• [Exercise brief]:
Tally every line in the entries below that holds "来週の月曜日", then give only the total.

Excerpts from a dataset
Start of Block
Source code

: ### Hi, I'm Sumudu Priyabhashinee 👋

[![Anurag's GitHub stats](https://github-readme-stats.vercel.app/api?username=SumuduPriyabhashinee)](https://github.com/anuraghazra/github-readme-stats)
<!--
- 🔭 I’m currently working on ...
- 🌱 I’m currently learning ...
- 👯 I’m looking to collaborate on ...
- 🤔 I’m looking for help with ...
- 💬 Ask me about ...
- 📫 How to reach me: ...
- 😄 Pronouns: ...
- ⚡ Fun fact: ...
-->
End of Block
Start of Block
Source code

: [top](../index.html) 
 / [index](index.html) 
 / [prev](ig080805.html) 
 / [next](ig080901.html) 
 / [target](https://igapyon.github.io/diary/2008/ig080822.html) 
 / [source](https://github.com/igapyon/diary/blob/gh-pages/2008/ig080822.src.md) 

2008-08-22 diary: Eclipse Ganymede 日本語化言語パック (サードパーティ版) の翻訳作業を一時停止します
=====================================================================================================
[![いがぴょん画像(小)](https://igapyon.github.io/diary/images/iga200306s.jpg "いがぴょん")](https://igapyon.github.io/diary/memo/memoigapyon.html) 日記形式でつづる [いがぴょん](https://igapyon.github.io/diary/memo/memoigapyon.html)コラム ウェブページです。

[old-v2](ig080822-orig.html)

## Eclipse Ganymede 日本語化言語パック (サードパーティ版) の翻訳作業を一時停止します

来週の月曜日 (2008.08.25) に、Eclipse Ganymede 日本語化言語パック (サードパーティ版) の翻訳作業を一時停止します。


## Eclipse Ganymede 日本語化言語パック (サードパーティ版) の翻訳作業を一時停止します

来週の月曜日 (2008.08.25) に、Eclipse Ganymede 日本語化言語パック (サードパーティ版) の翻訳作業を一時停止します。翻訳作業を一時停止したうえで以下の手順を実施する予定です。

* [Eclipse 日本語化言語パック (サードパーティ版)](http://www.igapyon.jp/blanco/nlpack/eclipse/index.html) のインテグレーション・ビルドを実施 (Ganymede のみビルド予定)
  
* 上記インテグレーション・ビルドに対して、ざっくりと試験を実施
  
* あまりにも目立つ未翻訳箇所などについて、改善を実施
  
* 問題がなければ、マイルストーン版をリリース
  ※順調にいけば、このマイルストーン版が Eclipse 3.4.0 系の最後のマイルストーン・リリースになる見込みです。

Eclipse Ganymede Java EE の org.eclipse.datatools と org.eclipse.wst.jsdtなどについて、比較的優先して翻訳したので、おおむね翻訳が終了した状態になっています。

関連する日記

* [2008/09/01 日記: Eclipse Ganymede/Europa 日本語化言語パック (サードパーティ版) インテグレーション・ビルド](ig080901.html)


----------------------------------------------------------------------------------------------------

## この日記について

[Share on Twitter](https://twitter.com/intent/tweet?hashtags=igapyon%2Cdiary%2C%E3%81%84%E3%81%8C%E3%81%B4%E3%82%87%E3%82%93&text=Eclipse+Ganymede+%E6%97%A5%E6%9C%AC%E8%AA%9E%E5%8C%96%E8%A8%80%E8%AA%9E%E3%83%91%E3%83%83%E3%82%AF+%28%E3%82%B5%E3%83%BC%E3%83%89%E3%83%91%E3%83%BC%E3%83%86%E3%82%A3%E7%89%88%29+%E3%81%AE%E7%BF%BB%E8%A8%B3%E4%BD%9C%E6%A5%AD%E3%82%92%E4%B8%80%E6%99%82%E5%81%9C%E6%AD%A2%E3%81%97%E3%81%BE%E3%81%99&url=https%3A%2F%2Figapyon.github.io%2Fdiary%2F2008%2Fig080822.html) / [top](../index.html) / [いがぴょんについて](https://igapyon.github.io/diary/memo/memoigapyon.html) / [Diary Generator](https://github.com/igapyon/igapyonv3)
End of Block
• [Exercise result]:
2